145 Ark. 403 | Ark. | 1920
Appellant was convicted of murder in the first degree, and has prosecuted this appeal. He was indicted, tried and convicted at a special term of the circuit court, and as a ground of reversal insists that the court was not legally convened. On the morning the cause was called for trial an examination of the record of the court disclosed the fact that the judge’s signature did not appear at the end of the order calling the court. The proclamation of the judge convening the special term was in proper form, and this proclamation was spread at large upon the record of the court except that it omitted the signature of the judge. Upon the hearing of the motion to quash the indictment the clerk was called as a witness, and testified that the name of the judge was signed to the order, and that he had copied the judge’s name in the record, and later, and, after the convening of the court, he had erased the judge’s name from the record. Thereupon the court ordered the clerk to restore the name of the judge as a part of the record, to which order of the court exceptions were saved.

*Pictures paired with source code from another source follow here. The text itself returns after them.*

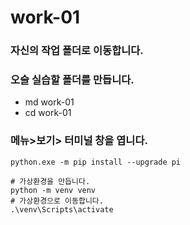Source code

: # work-01 
### 자신의 작업 폴더로 이동합니다.
### 오슬 실습할 폴더를 만듭니다.
- md work-01
- cd work-01
### 메뉴>보기> 터미널 창을 엽니다.
```
python.exe -m pip install --upgrade pi

# 가상환경을 만듭니다.
python -m venv venv
# 가상환경으로 이동합니다.
.\venv\Scripts\activate
```
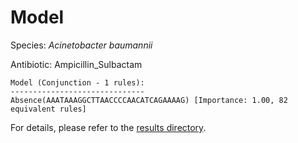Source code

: 
# Model

Species: *Acinetobacter baumannii*

Antibiotic: Ampicillin_Sulbactam

```
Model (Conjunction - 1 rules):
------------------------------
Absence(AAATAAAGGCTTAACCCCAACATCAGAAAAG) [Importance: 1.00, 82 equivalent rules]

```

For details, please refer to the [results directory](../../../../../results/scm_b/acinetobacter%20baumannii/ampicillin_sulbactam/repeat_4/).

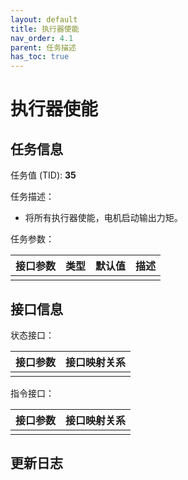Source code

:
 ```yaml
---
layout: default
title: 执行器使能
nav_order: 4.1
parent: 任务描述
has_toc: true
---
```


# 执行器使能

## 任务信息

任务值 (TID): **35**

任务描述：

- 将所有执行器使能，电机启动输出力矩。

任务参数：

| 接口参数 | 类型 | 默认值 | 描述 |
|------|----|-----|----|
|      |    |     |    |

## 接口信息

状态接口：

| 接口参数 | 接口映射关系 |
|------|--------|
|      |        |

指令接口：

| 接口参数 | 接口映射关系 |
|------|--------|
|      |        |

## 更新日志
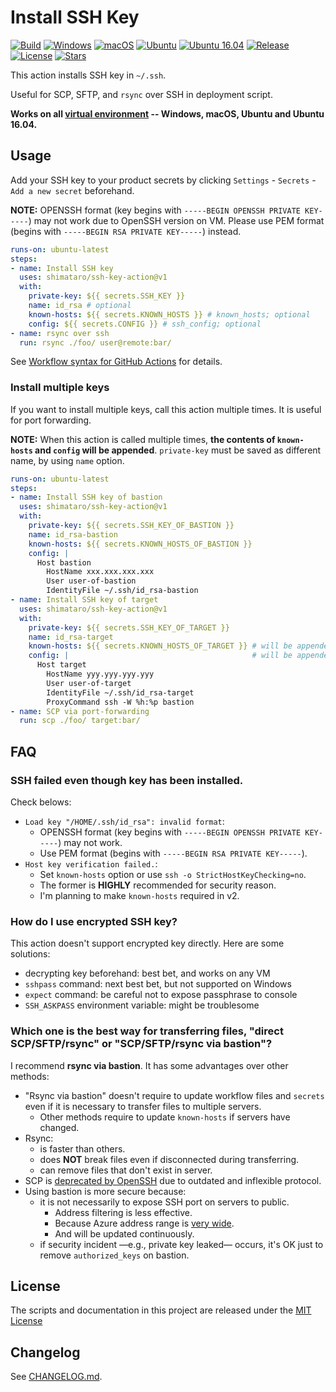 # Install SSH Key

[![Build][image-build]][link-build]
[![Windows][image-verify-windows]][link-verify-windows]
[![macOS][image-verify-macos]][link-verify-macos]
[![Ubuntu][image-verify-ubuntu]][link-verify-ubuntu]
[![Ubuntu 16.04][image-verify-ubuntu1604]][link-verify-ubuntu1604]
[![Release][image-release]][link-release]
[![License][image-license]][link-license]
[![Stars][image-stars]][link-stars]

This action installs SSH key in `~/.ssh`.

Useful for SCP, SFTP, and `rsync` over SSH in deployment script.

**Works on all [virtual environment](https://help.github.com/en/actions/automating-your-workflow-with-github-actions/virtual-environments-for-github-hosted-runners#supported-runners-and-hardware-resources) -- Windows, macOS, Ubuntu and Ubuntu 16.04.**

## Usage

Add your SSH key to your product secrets by clicking `Settings` - `Secrets` - `Add a new secret` beforehand.

**NOTE:** OPENSSH format (key begins with `-----BEGIN OPENSSH PRIVATE KEY-----`) may not work due to OpenSSH version on VM. Please use PEM format (begins with `-----BEGIN RSA PRIVATE KEY-----`) instead.

```yaml
runs-on: ubuntu-latest
steps:
- name: Install SSH key
  uses: shimataro/ssh-key-action@v1
  with:
    private-key: ${{ secrets.SSH_KEY }}
    name: id_rsa # optional
    known-hosts: ${{ secrets.KNOWN_HOSTS }} # known_hosts; optional
    config: ${{ secrets.CONFIG }} # ssh_config; optional
- name: rsync over ssh
  run: rsync ./foo/ user@remote:bar/
```

See [Workflow syntax for GitHub Actions](https://help.github.com/en/articles/workflow-syntax-for-github-actions) for details.

### Install multiple keys

If you want to install multiple keys, call this action multiple times.
It is useful for port forwarding.

**NOTE:**  When this action is called multiple times, **the contents of `known-hosts` and `config` will be appended**. `private-key` must be saved as different name, by using `name` option.

```yaml
runs-on: ubuntu-latest
steps:
- name: Install SSH key of bastion
  uses: shimataro/ssh-key-action@v1
  with:
    private-key: ${{ secrets.SSH_KEY_OF_BASTION }}
    name: id_rsa-bastion
    known-hosts: ${{ secrets.KNOWN_HOSTS_OF_BASTION }}
    config: |
      Host bastion
        HostName xxx.xxx.xxx.xxx
        User user-of-bastion
        IdentityFile ~/.ssh/id_rsa-bastion
- name: Install SSH key of target
  uses: shimataro/ssh-key-action@v1
  with:
    private-key: ${{ secrets.SSH_KEY_OF_TARGET }}
    name: id_rsa-target
    known-hosts: ${{ secrets.KNOWN_HOSTS_OF_TARGET }} # will be appended!
    config: |                                         # will be appended!
      Host target
        HostName yyy.yyy.yyy.yyy
        User user-of-target
        IdentityFile ~/.ssh/id_rsa-target
        ProxyCommand ssh -W %h:%p bastion
- name: SCP via port-forwarding
  run: scp ./foo/ target:bar/
```

## FAQ

### SSH failed even though key has been installed.

Check belows:

* `Load key "/HOME/.ssh/id_rsa": invalid format`:
    * OPENSSH format (key begins with `-----BEGIN OPENSSH PRIVATE KEY-----`) may not work.
    * Use PEM format (begins with `-----BEGIN RSA PRIVATE KEY-----`).
* `Host key verification failed.`:
    * Set `known-hosts` option or use `ssh -o StrictHostKeyChecking=no`.
    * The former is **HIGHLY** recommended for security reason.
    * I'm planning to make `known-hosts` required in v2.

### How do I use encrypted SSH key?

This action doesn't support encrypted key directly.
Here are some solutions:

* decrypting key beforehand: best bet, and works on any VM
* `sshpass` command: next best bet, but not supported on Windows
* `expect` command: be careful not to expose passphrase to console
* `SSH_ASKPASS` environment variable: might be troublesome

### Which one is the best way for transferring files, "direct SCP/SFTP/rsync" or "SCP/SFTP/rsync via bastion"?

I recommend **rsync via bastion**.
It has some advantages over other methods:

* "Rsync via bastion" doesn't require to update workflow files and `secrets` even if it is necessary to transfer files to multiple servers.
    * Other methods require to update `known-hosts` if servers have changed.
* Rsync:
    * is faster than others.
    * does **NOT** break files even if disconnected during transferring.
    * can remove files that don't exist in server.
* SCP is [deprecated by OpenSSH](https://www.openssh.com/txt/release-8.0) due to outdated and inflexible protocol.
* Using bastion is more secure because:
    * it is not necessarily to expose SSH port on servers to public.
        * Address filtering is less effective.
        * Because Azure address range is [very wide](https://help.github.com/en/actions/automating-your-workflow-with-github-actions/virtual-environments-for-github-hosted-runners#ip-addresses-of-github-hosted-runners).
        * And will be updated continuously.
    * if security incident ―e.g., private key leaked― occurs, it's OK just to remove `authorized_keys` on bastion.

## License

The scripts and documentation in this project are released under the [MIT License](LICENSE)

## Changelog

See [CHANGELOG.md](CHANGELOG.md).

[image-build]: https://github.com/shimataro/ssh-key-action/workflows/Build/badge.svg?event=push&branch=v1
[link-build]: https://github.com/shimataro/ssh-key-action
[image-verify-windows]: https://github.com/shimataro/ssh-key-action/workflows/Windows/badge.svg?event=push&branch=v1
[link-verify-windows]: https://github.com/shimataro/ssh-key-action
[image-verify-macos]: https://github.com/shimataro/ssh-key-action/workflows/macOS/badge.svg?event=push&branch=v1
[link-verify-macos]: https://github.com/shimataro/ssh-key-action
[image-verify-ubuntu]: https://github.com/shimataro/ssh-key-action/workflows/Ubuntu/badge.svg?event=push&branch=v1
[link-verify-ubuntu]: https://github.com/shimataro/ssh-key-action
[image-verify-ubuntu1604]: https://github.com/shimataro/ssh-key-action/workflows/Ubuntu%2016.04/badge.svg?event=push&branch=v1
[link-verify-ubuntu1604]: https://github.com/shimataro/ssh-key-action
[image-release]: https://img.shields.io/github/release/shimataro/ssh-key-action.svg
[link-release]: https://github.com/shimataro/ssh-key-action/releases
[image-license]: https://img.shields.io/github/license/shimataro/ssh-key-action.svg
[link-license]: ./LICENSE
[image-stars]: https://img.shields.io/github/stars/shimataro/ssh-key-action.svg
[link-stars]: https://github.com/shimataro/ssh-key-action/stargazers
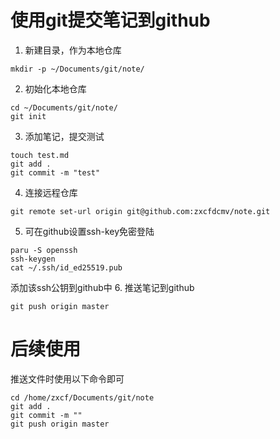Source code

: # 使用git提交笔记到github
1. 新建目录，作为本地仓库
  ```shell
  mkdir -p ~/Documents/git/note/
  ```
2. 初始化本地仓库
  ```shell
  cd ~/Documents/git/note/
  git init
  ```
3. 添加笔记，提交测试
  ```shell
  touch test.md
  git add .
  git commit -m "test"
  ```
4. 连接远程仓库
  ```shell
  git remote set-url origin git@github.com:zxcfdcmv/note.git
  ```
5. 可在github设置ssh-key免密登陆
  ```shell
  paru -S openssh
  ssh-keygen
  cat ~/.ssh/id_ed25519.pub
  ```
  添加该ssh公钥到github中
6. 推送笔记到github
  ```shell
  git push origin master
  ```

# 后续使用
推送文件时使用以下命令即可
```shell
cd /home/zxcf/Documents/git/note
git add .
git commit -m ""
git push origin master
```
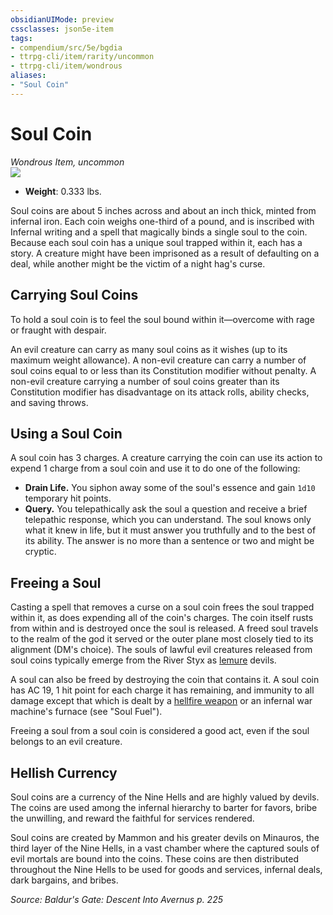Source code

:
 ```yaml
---
obsidianUIMode: preview
cssclasses: json5e-item
tags:
- compendium/src/5e/bgdia
- ttrpg-cli/item/rarity/uncommon
- ttrpg-cli/item/wondrous
aliases: 
- "Soul Coin"
---
```

# Soul Coin
*Wondrous Item, uncommon*  
![](/3-Mechanics/CLI/items/img/soul-coin.webp#right)  

- **Weight**: 0.333 lbs.

Soul coins are about 5 inches across and about an inch thick, minted from infernal iron. Each coin weighs one-third of a pound, and is inscribed with Infernal writing and a spell that magically binds a single soul to the coin. Because each soul coin has a unique soul trapped within it, each has a story. A creature might have been imprisoned as a result of defaulting on a deal, while another might be the victim of a night hag's curse.

## Carrying Soul Coins

To hold a soul coin is to feel the soul bound within it—overcome with rage or fraught with despair.

An evil creature can carry as many soul coins as it wishes (up to its maximum weight allowance). A non-evil creature can carry a number of soul coins equal to or less than its Constitution modifier without penalty. A non-evil creature carrying a number of soul coins greater than its Constitution modifier has disadvantage on its attack rolls, ability checks, and saving throws.

## Using a Soul Coin

A soul coin has 3 charges. A creature carrying the coin can use its action to expend 1 charge from a soul coin and use it to do one of the following:

- **Drain Life.** You siphon away some of the soul's essence and gain `1d10` temporary hit points.  
- **Query.** You telepathically ask the soul a question and receive a brief telepathic response, which you can understand. The soul knows only what it knew in life, but it must answer you truthfully and to the best of its ability. The answer is no more than a sentence or two and might be cryptic.  

## Freeing a Soul

Casting a spell that removes a curse on a soul coin frees the soul trapped within it, as does expending all of the coin's charges. The coin itself rusts from within and is destroyed once the soul is released. A freed soul travels to the realm of the god it served or the outer plane most closely tied to its alignment (DM's choice). The souls of lawful evil creatures released from soul coins typically emerge from the River Styx as [lemure](/3-Mechanics/CLI/bestiary/fiend/lemure.md) devils.

A soul can also be freed by destroying the coin that contains it. A soul coin has AC 19, 1 hit point for each charge it has remaining, and immunity to all damage except that which is dealt by a [hellfire weapon](/3-Mechanics/CLI/items/hellfire-weapon-bgdia.md) or an infernal war machine's furnace (see "Soul Fuel").

Freeing a soul from a soul coin is considered a good act, even if the soul belongs to an evil creature.

## Hellish Currency

Soul coins are a currency of the Nine Hells and are highly valued by devils. The coins are used among the infernal hierarchy to barter for favors, bribe the unwilling, and reward the faithful for services rendered.

Soul coins are created by Mammon and his greater devils on Minauros, the third layer of the Nine Hells, in a vast chamber where the captured souls of evil mortals are bound into the coins. These coins are then distributed throughout the Nine Hells to be used for goods and services, infernal deals, dark bargains, and bribes.

*Source: Baldur's Gate: Descent Into Avernus p. 225*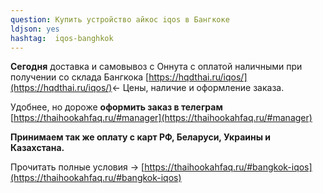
 ```yaml
---
question: Купить устройство айкос iqos в Бангкоке
ldjson: yes
hashtag:  iqos-banghkok
---
```


**Сегодня** доставка и самовывоз с Оннута с оплатой наличными при получении со склада Бангкока [https://hqdthai.ru/iqos/](https://hqdthai.ru/iqos/)<- Цены, наличие и оформление заказа.

Удобнее, но дороже **оформить заказ в телеграм** [https://thaihookahfaq.ru/#manager](https://thaihookahfaq.ru/#manager)

**Принимаем так же оплату с карт РФ, Беларуси, Украины и Казахстана.**

Прочитать полные условия -> [https://thaihookahfaq.ru/#bangkok-iqos](https://thaihookahfaq.ru/#bangkok-iqos)
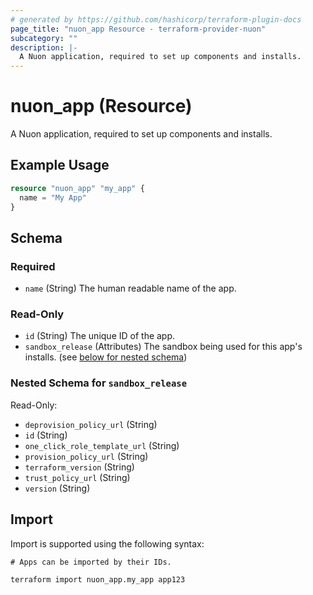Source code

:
 ```yaml
---
# generated by https://github.com/hashicorp/terraform-plugin-docs
page_title: "nuon_app Resource - terraform-provider-nuon"
subcategory: ""
description: |-
  A Nuon application, required to set up components and installs.
---
```


# nuon_app (Resource)

A Nuon application, required to set up components and installs.

## Example Usage

```terraform
resource "nuon_app" "my_app" {
  name = "My App"
}
```

<!-- schema generated by tfplugindocs -->
## Schema

### Required

- `name` (String) The human readable name of the app.

### Read-Only

- `id` (String) The unique ID of the app.
- `sandbox_release` (Attributes) The sandbox being used for this app's installs. (see [below for nested schema](#nestedatt--sandbox_release))

<a id="nestedatt--sandbox_release"></a>
### Nested Schema for `sandbox_release`

Read-Only:

- `deprovision_policy_url` (String)
- `id` (String)
- `one_click_role_template_url` (String)
- `provision_policy_url` (String)
- `terraform_version` (String)
- `trust_policy_url` (String)
- `version` (String)

## Import

Import is supported using the following syntax:

```shell
# Apps can be imported by their IDs.

terraform import nuon_app.my_app app123
```
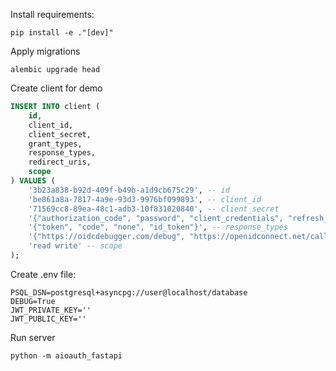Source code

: Install requirements:

```
pip install -e ."[dev]"
```

Apply migrations

```
alembic upgrade head
```

Create client for demo

```sql
INSERT INTO client (
    id,
    client_id,
    client_secret,
    grant_types,
    response_types,
    redirect_uris,
    scope
) VALUES (
    '3b23a838-b92d-409f-b49b-a1d9cb675c29', -- id
    'be861a8a-7817-4a9e-93d3-9976bf099893', -- client_id
    '71569cc8-89ea-48c1-adb3-10f831020840', -- client_secret
    '{"authorization_code", "password", "client_credentials", "refresh_token"}', -- grant_types
    '{"token", "code", "none", "id_token"}', -- response_types
    '{"https://oidcdebugger.com/debug", "https://openidconnect.net/callback"}', -- redirect_uris
    'read write' -- scope
);
```

Create .env file:

```
PSQL_DSN=postgresql+asyncpg://user@localhost/database
DEBUG=True
JWT_PRIVATE_KEY=''
JWT_PUBLIC_KEY=''
```

Run server

```
python -m aioauth_fastapi
```
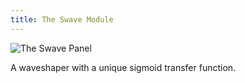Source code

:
 ```yaml
---
title: The Swave Module
---
```

![The Swave Panel](panel.svg)

A waveshaper with a unique sigmoid transfer function.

Other grounds for the reversal of the judgment set out in the motion for a new trial are as follows: That the indictment alleged the killing to have occurred on July 26,1920, that being the day on which the indictment was returned into court. That the court erred in refusing to give appellant’s instruction B, and erred in admitting in evidence certain letters, and in refusing to permit appellant’s counsel to open and close the argument before tbe jury. These assignments of error we discuss in tbe order stated.
It is not questioned that the circuit judge signed the written order convening the special term of court, and, if it be essential that this order be copied in full—including the signature of the judge—upon the records of the court, then it may be said that this was done, and the subsequent act of the clerk in erasing the name of the judge from the record could not defeat the jurisdiction of the court, which had vested before the erasure of the judge’s name occurred.
What we have just said in no way conflicts with the opinion in the case of Reece v. State, 118 Ark. 310, where we reiterated the statement contained in several previous opinions of the court, that the order of the circuit judge for a special term of court is jurisdictional, and must be strictly complied with, and that every jurisdictional fact must appear upon tbe record, and that, if the court’s order did not contain a recital of the facts essential to confer jurisdiction, the order could not later be amended nunc pro tunc to recite these jurisdictional facts. No defect is here claimed in the judge’s order. The only complaint is that, as spread upon tbe record of the court, the signature of the judge was omitted from the order; but, as has been shown, this defect in the record—if defect it be—was caused by the action of the clerk in erasing the name of the judge after the court had convened and the order had been properly entered.
The indictment was not defective because it alleged the offense charged was committed on the day the indictment was returned. Conrand v. State, 65 Ark. 559; Carothers v. State, 75 Ark. 575; Grayson v. State, 92 Ark. 413; Hunter v. State, 93 Ark. 276.
Instruction B requested by appellant told the jury ■that, if there were two reasonable constructions which might be placed on the testimony, one tending to establish the defendant’s guilt and the other his innocence, the jury should adopt tbe construction tending to establish innocence. No error was committed in refusing instruction B. According to the testimony on behalf of the State, the killing was an assassination; while, according to appellant, he fired the fatal shot in his necessary self-defense; so that there is no question of construction of testimony. The question was, which witnesses should be believed, and the court gave an appropriate instruction on weighing testimony, and also on the question of reasonable doubt.
Objection was made to the introduction of certain letters, the objection being that it was not shown that appellant had written them. But appellant admitted having written the letter to Házel Jones, his step-son, one of the letters in question. Another letter was one about which a witness named Ellis was permitted to testify. Ellis testified that he went to South Bend, Indiana, where he arrested appellant. That appellant' stoutly denied his identity. That he found certain letters under the head of appellant’s bed, and that, as an officer with sixteen years’ experience, he had been accustomed to comparing handwriting, and that a letter which he found in South Bend, addressed to Z. Morris, was in the same handwriting as a letter which he had himself received from appellant. We think this testimony was sufficient to make a question for the jury, whether appellant had written the letters.
At the trial appellant admitted the killing, the venue, and the time of the killing, and demanded the right to open and close the argument. But, notwithstanding these admissions, the burden of proving appellant’s guilt be-' yond a reasonable doubt continued to rest upon the State, and it was, therefore, proper for the State to open and close the argument.
No error appearing, the judgment is affirmed.